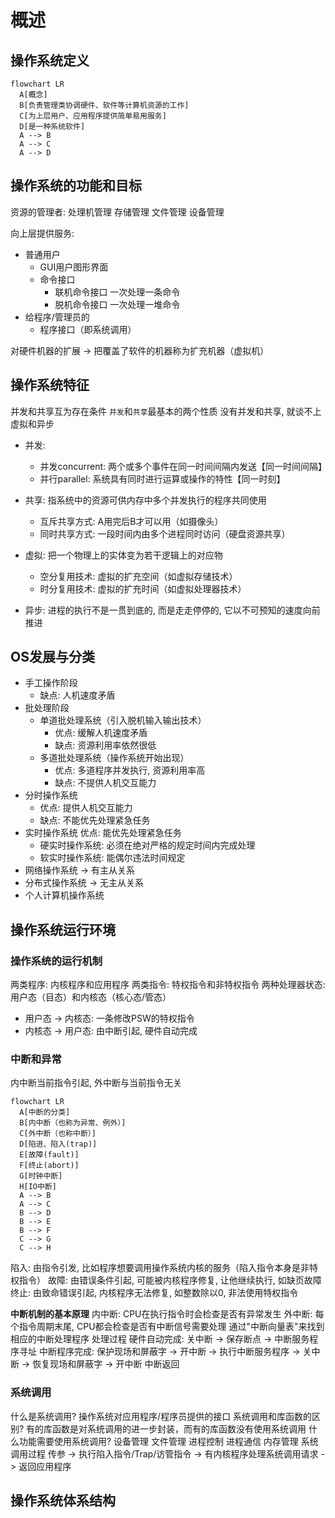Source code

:# 概述

## 操作系统定义
```mermaid
flowchart LR
  A[概念]
  B[负责管理类协调硬件、软件等计算机资源的工作]
  C[为上层用户、应用程序提供简单易用服务]
  D[是一种系统软件]
  A --> B
  A --> C
  A --> D
```

## 操作系统的功能和目标

资源的管理者: 处理机管理 存储管理 文件管理 设备管理

向上层提供服务:
- 普通用户
  - GUI用户图形界面
  - 命令接口
    - 联机命令接口 一次处理一条命令
    - 脱机命令接口 一次处理一堆命令
- 给程序/管理员的
  - 程序接口（即系统调用）

对硬件机器的扩展 -> 把覆盖了软件的机器称为扩充机器（虚拟机）

## 操作系统特征
并发和共享互为存在条件
`并发`和`共享`最基本的两个性质
没有并发和共享, 就谈不上虚拟和异步
- 并发:
  - 并发concurrent: 两个或多个事件在同一时间间隔内发送【同一时间间隔】
  - 并行parallel: 系统具有同时进行运算或操作的特性【同一时刻】

- 共享: 指系统中的资源可供内存中多个并发执行的程序共同使用
  - 互斥共享方式: A用完后B才可以用（如摄像头）
  - 同时共享方式: 一段时间内由多个进程同时访问（硬盘资源共享）

- 虚拟: 把一个物理上的实体变为若干逻辑上的对应物
  - 空分复用技术: 虚拟的扩充空间（如虚拟存储技术）
  - 时分复用技术: 虚拟的扩充时间（如虚拟处理器技术）

- 异步: 进程的执行不是一贯到底的, 而是走走停停的, 它以不可预知的速度向前推进

## OS发展与分类
- 手工操作阶段
  - 缺点: 人机速度矛盾
- 批处理阶段
  - 单道批处理系统（引入脱机输入输出技术）
    - 优点: 缓解人机速度矛盾
    - 缺点: 资源利用率依然很低
  - 多道批处理系统（操作系统开始出现）
    - 优点: 多道程序并发执行, 资源利用率高
    - 缺点: 不提供人机交互能力
- 分时操作系统
  - 优点: 提供人机交互能力
  - 缺点: 不能优先处理紧急任务
- 实时操作系统 优点: 能优先处理紧急任务
  - 硬实时操作系统: 必须在绝对严格的规定时间内完成处理
  - 软实时操作系统: 能偶尔违法时间规定
- 网络操作系统 -> 有主从关系
- 分布式操作系统 -> 无主从关系
- 个人计算机操作系统

## 操作系统运行环境
### 操作系统的运行机制
两类程序: 内核程序和应用程序
两类指令: 特权指令和非特权指令
两种处理器状态: 用户态（目态）和内核态（核心态/管态）

- 用户态 -> 内核态: 一条修改PSW的特权指令
- 内核态 -> 用户态: 由中断引起, 硬件自动完成

### 中断和异常
内中断当前指令引起, 外中断与当前指令无关
```mermaid
flowchart LR
  A[中断的分类]
  B[内中断（也称为异常、例外）]
  C[外中断（也称中断）]
  D[陷进、陷入(trap)]
  E[故障(fault)]
  F[终止(abort)]
  G[时钟中断]
  H[IO中断]
  A --> B
  A --> C
  B --> D
  B --> E
  B --> F
  C --> G
  C --> H
```
陷入: 由指令引发, 比如程序想要调用操作系统内核的服务（陷入指令本身是非特权指令）
故障: 由错误条件引起, 可能被内核程序修复, 让他继续执行, 如缺页故障
终止: 由致命错误引起, 内核程序无法修复, 如整数除以0, 非法使用特权指令

**中断机制的基本原理**
内中断: CPU在执行指令时会检查是否有异常发生
外中断: 每个指令周期末尾, CPU都会检查是否有中断信号需要处理
通过"中断向量表"来找到相应的中断处理程序
处理过程
硬件自动完成: 关中断 -> 保存断点 -> 中断服务程序寻址
中断程序完成: 保护现场和屏蔽字 -> 开中断 -> 执行中断服务程序 -> 关中断 -> 恢复现场和屏蔽字 -> 开中断 中断返回

### 系统调用
什么是系统调用?
操作系统对应用程序/程序员提供的接口
系统调用和库函数的区别?
有的库函数是对系统调用的进一步封装，而有的库函数没有使用系统调用
什么功能需要使用系统调用?
设备管理 文件管理 进程控制 进程通信 内存管理
系统调用过程
传参 -> 执行陷入指令/Trap/访管指令 -> 有内核程序处理系统调用请求 -> 返回应用程序

## 操作系统体系结构
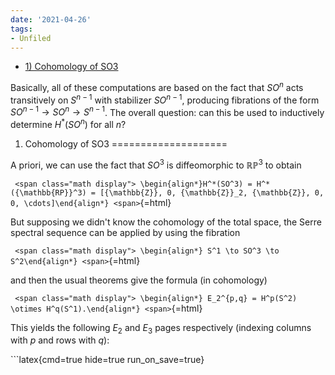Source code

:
 ```yaml
---
date: '2021-04-26'
tags:
- Unfiled
---
```


-   [1) Cohomology of SO3](#cohomology-of-so3)














Basically, all of these computations are based on the fact that $SO^n$ acts transitively on $S^{n-1}$ with stabilizer $SO^{n-1}$, producing fibrations of the form $SO^{n-1} \to SO^n \to S^{n-1}$. The overall question: can this be used to inductively determine $H^*(SO^n)$ for all $n$?

1) Cohomology of SO3
====================

A priori, we can use the fact that $SO^3$ is diffeomorphic to ${\mathbb{RP}}^3$ to obtain

`
<span class="math display">
\begin{align*}H^*(SO^3) = H^*({\mathbb{RP}}^3) = [{\mathbb{Z}}, 0, {\mathbb{Z}}_2, {\mathbb{Z}}, 0, 0, \cdots]\end{align*}
<span>`{=html}

But supposing we didn't know the cohomology of the total space, the Serre spectral sequence can be applied by using the fibration

`
<span class="math display">
\begin{align*} S^1 \to SO^3 \to S^2\end{align*}
<span>`{=html}

and then the usual theorems give the formula (in cohomology)

`
<span class="math display">
\begin{align*} E_2^{p,q} = H^p(S^2) \otimes H^q(S^1).\end{align*}
<span>`{=html}

This yields the following $E_2$ and $E_3$ pages respectively (indexing columns with $p$ and rows with $q$):

\`\`\`latex{cmd=true hide=true run_on_save=true}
-- -- --
Among the records above, repeat exactly the line with "- 时分复用技术: 虚拟的扩充时间（如虚拟处理器技术）", the line with "两类指令: 特权指令和非特权指令", and every line in between, and only those.

» **TASK SOLUTION**
  - 时分复用技术: 虚拟的扩充时间（如虚拟处理器技术）

- 异步: 进程的执行不是一贯到底的, 而是走走停停的, 它以不可预知的速度向前推进

## OS发展与分类
- 手工操作阶段
  - 缺点: 人机速度矛盾
- 批处理阶段
  - 单道批处理系统（引入脱机输入输出技术）
    - 优点: 缓解人机速度矛盾
    - 缺点: 资源利用率依然很低
  - 多道批处理系统（操作系统开始出现）
    - 优点: 多道程序并发执行, 资源利用率高
    - 缺点: 不提供人机交互能力
- 分时操作系统
  - 优点: 提供人机交互能力
  - 缺点: 不能优先处理紧急任务
- 实时操作系统 优点: 能优先处理紧急任务
  - 硬实时操作系统: 必须在绝对严格的规定时间内完成处理
  - 软实时操作系统: 能偶尔违法时间规定
- 网络操作系统 -> 有主从关系
- 分布式操作系统 -> 无主从关系
- 个人计算机操作系统

## 操作系统运行环境
### 操作系统的运行机制
两类程序: 内核程序和应用程序
两类指令: 特权指令和非特权指令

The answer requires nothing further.